▸ TASK BRIEF
Your answer needs to include each line of the records in which the string "Medium" can be found.

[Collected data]
══════════════════════════════
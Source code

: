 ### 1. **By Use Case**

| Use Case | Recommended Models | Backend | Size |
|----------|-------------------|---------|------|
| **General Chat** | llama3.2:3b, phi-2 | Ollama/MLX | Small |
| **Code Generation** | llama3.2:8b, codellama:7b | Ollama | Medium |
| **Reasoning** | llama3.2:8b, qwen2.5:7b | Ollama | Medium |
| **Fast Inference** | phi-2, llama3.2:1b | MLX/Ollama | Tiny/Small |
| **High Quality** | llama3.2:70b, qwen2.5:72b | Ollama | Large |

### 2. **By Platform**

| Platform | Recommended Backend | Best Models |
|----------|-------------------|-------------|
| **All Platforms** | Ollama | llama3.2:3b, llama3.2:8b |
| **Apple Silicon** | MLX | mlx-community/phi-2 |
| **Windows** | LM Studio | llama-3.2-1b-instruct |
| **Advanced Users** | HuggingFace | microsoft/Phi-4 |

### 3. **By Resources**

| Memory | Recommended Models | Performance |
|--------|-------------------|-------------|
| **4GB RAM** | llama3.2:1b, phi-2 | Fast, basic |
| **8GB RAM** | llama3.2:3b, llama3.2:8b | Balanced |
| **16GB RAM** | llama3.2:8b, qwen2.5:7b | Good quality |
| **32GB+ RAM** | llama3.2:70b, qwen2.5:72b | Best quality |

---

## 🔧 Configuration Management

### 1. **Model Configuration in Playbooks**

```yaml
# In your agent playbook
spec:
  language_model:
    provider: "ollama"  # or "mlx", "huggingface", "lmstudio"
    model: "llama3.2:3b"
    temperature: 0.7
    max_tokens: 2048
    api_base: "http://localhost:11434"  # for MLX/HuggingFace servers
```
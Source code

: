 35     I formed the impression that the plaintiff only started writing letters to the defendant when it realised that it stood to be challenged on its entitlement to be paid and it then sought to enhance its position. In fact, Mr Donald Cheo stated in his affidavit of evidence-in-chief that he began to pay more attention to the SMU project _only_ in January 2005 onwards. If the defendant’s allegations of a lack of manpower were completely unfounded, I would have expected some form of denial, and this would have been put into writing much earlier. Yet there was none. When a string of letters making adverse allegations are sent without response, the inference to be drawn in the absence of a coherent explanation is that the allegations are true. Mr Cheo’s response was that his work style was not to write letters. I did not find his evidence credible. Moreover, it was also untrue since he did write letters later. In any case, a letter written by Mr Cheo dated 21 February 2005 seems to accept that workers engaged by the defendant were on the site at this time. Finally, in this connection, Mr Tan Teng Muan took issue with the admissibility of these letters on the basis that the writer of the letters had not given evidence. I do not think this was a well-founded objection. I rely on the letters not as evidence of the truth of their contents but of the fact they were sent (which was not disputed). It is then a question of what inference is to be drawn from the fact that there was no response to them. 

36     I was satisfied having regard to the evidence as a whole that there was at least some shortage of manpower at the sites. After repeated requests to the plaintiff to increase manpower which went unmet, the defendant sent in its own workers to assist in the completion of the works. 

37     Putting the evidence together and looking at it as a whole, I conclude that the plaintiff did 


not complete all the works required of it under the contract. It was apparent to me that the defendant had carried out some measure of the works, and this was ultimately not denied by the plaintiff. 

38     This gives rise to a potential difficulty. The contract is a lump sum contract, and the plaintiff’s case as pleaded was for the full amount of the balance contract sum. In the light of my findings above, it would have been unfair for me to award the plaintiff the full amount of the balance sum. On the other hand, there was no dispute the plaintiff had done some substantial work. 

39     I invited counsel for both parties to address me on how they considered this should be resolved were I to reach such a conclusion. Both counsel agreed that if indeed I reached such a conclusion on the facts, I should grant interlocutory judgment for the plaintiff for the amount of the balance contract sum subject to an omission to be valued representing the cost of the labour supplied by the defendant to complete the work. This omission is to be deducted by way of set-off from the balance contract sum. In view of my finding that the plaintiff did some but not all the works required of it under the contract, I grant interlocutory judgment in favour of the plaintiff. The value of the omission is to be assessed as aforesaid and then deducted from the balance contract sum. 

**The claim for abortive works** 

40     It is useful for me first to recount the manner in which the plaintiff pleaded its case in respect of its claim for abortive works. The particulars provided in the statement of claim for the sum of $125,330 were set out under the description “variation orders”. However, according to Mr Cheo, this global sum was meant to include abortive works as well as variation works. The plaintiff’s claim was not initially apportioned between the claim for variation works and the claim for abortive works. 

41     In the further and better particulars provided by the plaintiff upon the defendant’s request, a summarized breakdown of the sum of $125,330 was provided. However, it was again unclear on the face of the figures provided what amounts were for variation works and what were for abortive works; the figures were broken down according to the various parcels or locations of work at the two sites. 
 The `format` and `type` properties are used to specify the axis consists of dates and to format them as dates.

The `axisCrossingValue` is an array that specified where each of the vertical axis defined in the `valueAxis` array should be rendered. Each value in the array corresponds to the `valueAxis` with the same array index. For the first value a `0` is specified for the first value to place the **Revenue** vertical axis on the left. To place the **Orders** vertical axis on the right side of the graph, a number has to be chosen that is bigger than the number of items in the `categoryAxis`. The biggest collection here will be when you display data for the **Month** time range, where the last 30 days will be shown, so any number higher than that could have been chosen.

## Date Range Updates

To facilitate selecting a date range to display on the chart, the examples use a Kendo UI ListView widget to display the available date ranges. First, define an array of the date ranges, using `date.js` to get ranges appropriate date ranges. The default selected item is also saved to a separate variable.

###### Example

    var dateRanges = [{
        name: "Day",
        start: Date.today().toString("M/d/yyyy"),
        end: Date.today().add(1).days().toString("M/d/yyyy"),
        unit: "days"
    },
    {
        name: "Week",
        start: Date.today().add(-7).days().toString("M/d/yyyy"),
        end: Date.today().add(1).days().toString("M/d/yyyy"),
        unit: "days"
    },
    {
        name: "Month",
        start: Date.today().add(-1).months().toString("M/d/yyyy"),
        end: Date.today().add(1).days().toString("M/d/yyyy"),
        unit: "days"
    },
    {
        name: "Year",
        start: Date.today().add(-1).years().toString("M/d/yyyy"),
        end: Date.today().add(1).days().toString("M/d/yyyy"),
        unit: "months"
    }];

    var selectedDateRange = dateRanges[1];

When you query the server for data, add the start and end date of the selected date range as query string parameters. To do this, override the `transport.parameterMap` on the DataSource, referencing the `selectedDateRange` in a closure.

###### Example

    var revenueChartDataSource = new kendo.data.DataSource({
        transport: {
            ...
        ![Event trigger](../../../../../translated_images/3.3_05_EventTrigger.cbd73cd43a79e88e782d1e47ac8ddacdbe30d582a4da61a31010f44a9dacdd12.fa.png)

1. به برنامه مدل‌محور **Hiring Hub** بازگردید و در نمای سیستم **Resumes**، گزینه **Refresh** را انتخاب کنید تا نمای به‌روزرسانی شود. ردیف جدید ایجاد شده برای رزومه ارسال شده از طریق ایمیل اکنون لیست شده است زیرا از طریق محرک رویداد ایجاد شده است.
══════════════════════════════
▸ THE ANSWER
| **Code Generation** | llama3.2:8b, codellama:7b | Ollama | Medium |
| **Reasoning** | llama3.2:8b, qwen2.5:7b | Ollama | Medium |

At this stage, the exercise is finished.